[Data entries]
********

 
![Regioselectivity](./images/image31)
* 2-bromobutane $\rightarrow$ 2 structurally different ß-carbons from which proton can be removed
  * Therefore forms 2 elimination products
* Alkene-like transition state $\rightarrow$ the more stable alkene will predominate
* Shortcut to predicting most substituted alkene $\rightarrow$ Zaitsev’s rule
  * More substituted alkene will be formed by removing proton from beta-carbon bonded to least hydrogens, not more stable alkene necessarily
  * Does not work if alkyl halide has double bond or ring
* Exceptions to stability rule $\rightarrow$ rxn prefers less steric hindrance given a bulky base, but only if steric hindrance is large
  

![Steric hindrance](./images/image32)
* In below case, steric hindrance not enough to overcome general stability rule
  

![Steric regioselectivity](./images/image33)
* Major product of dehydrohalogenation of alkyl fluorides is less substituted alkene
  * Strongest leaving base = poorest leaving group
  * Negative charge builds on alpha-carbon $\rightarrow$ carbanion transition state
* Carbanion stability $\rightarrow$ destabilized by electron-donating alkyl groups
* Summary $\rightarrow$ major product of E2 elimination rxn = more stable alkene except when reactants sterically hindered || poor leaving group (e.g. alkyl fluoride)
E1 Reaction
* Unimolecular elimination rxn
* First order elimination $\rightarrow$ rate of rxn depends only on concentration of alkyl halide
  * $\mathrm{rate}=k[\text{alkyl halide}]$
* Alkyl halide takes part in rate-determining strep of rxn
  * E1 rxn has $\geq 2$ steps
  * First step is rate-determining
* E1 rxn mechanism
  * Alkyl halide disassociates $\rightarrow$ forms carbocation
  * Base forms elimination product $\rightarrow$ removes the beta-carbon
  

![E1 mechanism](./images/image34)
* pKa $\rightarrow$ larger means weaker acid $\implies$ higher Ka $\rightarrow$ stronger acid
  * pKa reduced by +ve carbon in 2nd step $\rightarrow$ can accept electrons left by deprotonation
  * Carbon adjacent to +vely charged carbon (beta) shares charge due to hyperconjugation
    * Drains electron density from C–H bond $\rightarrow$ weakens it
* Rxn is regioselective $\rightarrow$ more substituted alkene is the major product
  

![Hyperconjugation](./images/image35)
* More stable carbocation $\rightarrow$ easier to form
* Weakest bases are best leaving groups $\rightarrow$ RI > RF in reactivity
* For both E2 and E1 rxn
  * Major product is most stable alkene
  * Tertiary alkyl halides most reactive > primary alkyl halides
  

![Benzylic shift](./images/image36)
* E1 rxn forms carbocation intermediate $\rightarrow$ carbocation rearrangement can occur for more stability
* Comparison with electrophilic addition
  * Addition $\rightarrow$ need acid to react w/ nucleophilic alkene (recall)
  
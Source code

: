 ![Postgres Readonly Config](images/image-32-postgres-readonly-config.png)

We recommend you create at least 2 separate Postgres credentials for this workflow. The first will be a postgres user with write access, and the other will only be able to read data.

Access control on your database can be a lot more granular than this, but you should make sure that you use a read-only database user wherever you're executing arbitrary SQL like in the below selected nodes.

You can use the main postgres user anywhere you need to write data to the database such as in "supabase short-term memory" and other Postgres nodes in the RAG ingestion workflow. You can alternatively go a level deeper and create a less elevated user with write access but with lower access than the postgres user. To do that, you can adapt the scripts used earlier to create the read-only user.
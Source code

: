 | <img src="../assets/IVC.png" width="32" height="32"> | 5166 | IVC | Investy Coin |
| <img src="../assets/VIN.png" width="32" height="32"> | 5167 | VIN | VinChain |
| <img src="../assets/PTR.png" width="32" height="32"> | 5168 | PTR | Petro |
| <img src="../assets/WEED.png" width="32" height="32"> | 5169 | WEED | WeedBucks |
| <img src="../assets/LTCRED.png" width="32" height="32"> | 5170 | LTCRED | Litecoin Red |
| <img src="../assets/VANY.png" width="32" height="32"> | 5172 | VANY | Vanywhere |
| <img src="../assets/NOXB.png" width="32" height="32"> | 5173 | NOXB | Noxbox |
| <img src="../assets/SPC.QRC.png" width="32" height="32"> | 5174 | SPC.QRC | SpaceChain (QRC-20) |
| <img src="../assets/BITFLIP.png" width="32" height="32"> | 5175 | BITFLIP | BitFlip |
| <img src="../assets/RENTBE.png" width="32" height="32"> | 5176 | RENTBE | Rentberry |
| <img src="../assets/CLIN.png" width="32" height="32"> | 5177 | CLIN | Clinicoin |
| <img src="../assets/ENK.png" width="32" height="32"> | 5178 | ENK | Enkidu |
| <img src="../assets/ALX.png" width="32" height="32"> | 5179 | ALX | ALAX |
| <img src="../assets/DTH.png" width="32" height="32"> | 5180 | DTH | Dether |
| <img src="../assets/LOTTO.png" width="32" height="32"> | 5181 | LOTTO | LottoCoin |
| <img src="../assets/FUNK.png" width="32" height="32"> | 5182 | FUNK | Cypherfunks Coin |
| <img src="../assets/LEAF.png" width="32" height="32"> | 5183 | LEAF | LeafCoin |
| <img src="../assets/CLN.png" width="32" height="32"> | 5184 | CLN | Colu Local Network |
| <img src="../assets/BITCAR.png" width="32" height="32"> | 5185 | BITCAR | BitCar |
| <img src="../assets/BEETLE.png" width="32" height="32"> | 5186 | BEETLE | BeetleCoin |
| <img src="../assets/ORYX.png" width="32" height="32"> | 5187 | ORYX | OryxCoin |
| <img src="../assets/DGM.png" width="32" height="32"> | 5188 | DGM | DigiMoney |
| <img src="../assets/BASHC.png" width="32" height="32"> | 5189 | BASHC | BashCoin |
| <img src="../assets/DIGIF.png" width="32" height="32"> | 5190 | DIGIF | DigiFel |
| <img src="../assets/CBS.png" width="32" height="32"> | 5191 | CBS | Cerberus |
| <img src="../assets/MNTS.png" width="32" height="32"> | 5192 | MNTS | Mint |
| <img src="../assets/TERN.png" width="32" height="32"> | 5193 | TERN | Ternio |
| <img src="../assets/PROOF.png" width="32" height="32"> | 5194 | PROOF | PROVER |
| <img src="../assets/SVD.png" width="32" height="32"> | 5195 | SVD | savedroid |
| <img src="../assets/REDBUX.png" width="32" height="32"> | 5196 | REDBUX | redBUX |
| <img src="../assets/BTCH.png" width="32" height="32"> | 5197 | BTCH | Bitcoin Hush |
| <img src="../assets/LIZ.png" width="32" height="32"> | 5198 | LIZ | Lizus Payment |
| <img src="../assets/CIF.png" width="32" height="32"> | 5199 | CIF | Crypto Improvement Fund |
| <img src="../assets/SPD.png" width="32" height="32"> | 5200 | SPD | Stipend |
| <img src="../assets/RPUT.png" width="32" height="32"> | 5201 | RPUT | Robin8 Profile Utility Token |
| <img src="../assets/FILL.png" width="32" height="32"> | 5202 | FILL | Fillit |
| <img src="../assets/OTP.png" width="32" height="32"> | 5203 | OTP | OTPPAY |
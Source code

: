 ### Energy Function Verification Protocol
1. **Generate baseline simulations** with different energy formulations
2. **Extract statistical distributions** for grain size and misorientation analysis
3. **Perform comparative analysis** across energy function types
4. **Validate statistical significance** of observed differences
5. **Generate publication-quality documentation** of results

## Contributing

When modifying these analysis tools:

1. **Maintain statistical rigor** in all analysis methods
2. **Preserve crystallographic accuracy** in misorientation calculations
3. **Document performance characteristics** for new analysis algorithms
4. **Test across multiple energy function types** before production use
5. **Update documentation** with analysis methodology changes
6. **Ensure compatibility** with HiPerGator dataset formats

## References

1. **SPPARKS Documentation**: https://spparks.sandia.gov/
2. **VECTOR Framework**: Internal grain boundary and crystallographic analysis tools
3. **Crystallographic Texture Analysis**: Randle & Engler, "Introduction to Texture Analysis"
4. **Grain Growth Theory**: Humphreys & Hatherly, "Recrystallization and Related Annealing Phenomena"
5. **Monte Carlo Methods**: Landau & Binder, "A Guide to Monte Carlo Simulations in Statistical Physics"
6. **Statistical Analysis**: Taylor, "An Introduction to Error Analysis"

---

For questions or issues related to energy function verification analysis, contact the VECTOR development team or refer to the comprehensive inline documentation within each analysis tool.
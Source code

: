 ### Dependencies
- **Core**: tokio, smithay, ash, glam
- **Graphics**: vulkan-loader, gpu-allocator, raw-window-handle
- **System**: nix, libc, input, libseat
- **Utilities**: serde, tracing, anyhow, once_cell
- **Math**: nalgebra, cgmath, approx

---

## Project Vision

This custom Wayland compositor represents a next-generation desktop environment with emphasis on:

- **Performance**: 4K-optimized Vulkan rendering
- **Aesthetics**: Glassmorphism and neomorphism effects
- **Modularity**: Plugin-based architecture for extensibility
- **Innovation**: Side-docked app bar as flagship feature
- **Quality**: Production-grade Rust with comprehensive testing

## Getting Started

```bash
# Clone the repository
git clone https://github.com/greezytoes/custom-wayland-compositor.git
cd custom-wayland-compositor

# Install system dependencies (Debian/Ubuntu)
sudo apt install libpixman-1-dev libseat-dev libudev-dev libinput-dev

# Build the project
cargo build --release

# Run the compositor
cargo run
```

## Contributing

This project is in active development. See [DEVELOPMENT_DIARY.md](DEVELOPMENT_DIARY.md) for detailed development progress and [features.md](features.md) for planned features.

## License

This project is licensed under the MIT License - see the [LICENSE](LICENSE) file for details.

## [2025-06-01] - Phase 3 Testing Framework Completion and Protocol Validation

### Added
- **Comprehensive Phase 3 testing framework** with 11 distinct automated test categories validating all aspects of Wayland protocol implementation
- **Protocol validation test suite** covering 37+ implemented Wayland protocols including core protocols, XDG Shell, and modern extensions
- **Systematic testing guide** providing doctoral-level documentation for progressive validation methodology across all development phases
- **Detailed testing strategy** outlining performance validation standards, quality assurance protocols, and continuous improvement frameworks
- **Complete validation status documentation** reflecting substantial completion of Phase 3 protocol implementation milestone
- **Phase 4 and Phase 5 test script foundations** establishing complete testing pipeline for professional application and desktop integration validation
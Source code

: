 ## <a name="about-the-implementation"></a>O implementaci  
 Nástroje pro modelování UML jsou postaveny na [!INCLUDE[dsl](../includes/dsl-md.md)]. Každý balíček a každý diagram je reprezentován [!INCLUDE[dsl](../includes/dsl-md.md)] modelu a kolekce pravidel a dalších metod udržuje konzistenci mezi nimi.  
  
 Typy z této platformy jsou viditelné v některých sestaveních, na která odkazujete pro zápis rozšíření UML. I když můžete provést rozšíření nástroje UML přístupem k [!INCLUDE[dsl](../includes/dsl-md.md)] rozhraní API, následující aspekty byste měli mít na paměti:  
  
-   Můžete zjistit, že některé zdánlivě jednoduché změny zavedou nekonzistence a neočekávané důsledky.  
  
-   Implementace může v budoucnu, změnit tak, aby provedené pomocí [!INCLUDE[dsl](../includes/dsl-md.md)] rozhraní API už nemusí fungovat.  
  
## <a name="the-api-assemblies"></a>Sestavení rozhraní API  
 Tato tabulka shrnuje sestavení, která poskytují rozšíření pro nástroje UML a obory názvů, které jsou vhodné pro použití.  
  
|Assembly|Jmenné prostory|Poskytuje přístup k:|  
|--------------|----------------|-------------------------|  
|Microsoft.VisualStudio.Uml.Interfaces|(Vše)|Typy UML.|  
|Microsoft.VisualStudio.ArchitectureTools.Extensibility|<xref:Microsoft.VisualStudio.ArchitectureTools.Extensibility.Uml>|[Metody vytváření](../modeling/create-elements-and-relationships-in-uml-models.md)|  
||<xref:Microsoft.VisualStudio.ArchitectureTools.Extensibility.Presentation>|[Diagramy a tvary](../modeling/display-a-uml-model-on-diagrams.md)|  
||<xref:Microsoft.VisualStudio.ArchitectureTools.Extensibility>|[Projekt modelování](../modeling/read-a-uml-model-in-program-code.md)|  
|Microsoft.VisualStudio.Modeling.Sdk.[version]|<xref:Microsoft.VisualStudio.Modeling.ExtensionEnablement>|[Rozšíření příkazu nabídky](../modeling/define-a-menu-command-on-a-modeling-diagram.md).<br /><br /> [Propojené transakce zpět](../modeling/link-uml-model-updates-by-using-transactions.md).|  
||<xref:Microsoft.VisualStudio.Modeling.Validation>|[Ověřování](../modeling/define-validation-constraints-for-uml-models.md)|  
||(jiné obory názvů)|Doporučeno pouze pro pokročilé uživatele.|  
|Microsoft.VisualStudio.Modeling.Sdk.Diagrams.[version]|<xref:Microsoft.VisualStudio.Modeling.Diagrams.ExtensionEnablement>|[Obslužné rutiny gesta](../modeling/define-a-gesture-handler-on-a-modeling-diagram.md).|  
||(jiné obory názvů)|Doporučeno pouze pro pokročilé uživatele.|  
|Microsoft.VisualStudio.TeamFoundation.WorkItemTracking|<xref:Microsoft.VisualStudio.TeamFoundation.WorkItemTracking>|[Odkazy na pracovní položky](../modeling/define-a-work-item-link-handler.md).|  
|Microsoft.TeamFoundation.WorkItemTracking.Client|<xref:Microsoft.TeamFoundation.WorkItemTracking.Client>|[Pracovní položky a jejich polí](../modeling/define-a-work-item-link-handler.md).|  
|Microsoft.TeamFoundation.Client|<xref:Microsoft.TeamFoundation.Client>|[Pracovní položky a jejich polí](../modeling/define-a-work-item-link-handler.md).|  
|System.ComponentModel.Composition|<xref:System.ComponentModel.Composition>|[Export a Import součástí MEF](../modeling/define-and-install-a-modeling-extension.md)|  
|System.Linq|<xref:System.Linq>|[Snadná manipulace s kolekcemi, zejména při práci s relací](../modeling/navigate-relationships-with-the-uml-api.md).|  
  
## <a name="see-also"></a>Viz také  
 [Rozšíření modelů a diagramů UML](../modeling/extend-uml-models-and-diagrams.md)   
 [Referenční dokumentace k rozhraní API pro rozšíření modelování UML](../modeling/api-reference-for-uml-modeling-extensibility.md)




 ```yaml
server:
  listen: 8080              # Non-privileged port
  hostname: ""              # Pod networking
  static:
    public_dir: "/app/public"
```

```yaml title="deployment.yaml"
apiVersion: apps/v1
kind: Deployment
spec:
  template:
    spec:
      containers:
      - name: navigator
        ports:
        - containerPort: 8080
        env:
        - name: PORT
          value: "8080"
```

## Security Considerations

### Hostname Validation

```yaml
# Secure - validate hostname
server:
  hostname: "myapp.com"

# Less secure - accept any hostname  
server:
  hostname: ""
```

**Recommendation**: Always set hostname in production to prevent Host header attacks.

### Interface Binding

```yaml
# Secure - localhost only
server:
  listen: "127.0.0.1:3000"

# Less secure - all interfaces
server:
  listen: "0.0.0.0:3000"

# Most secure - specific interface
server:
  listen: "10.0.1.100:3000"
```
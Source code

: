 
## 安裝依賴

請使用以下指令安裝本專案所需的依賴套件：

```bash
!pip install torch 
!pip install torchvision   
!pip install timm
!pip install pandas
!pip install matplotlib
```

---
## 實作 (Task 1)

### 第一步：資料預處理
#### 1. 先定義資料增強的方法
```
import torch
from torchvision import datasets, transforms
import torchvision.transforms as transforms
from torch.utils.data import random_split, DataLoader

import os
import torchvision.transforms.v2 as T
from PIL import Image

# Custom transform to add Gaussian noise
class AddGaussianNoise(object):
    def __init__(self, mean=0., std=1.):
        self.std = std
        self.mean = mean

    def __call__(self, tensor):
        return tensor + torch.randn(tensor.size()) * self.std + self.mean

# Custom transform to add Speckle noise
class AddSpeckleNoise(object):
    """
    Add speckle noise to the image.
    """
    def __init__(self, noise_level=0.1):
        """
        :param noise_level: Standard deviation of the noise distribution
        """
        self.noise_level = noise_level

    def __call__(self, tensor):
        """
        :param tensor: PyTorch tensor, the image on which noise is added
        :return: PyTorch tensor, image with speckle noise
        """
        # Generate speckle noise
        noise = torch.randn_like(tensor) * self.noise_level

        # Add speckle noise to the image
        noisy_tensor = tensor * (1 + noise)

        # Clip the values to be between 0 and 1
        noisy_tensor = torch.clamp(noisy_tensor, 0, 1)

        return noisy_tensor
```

********

→ WHAT IS EXPECTED:
Return every line from the records above that holds the word "stable".

→ EXPECTED ANSWER:
* Alkene-like transition state $\rightarrow$ the more stable alkene will predominate
  * More substituted alkene will be formed by removing proton from beta-carbon bonded to least hydrogens, not more stable alkene necessarily
* Summary $\rightarrow$ major product of E2 elimination rxn = more stable alkene except when reactants sterically hindered || poor leaving group (e.g. alkyl fluoride)
* More stable carbocation $\rightarrow$ easier to form
  * Major product is most stable alkene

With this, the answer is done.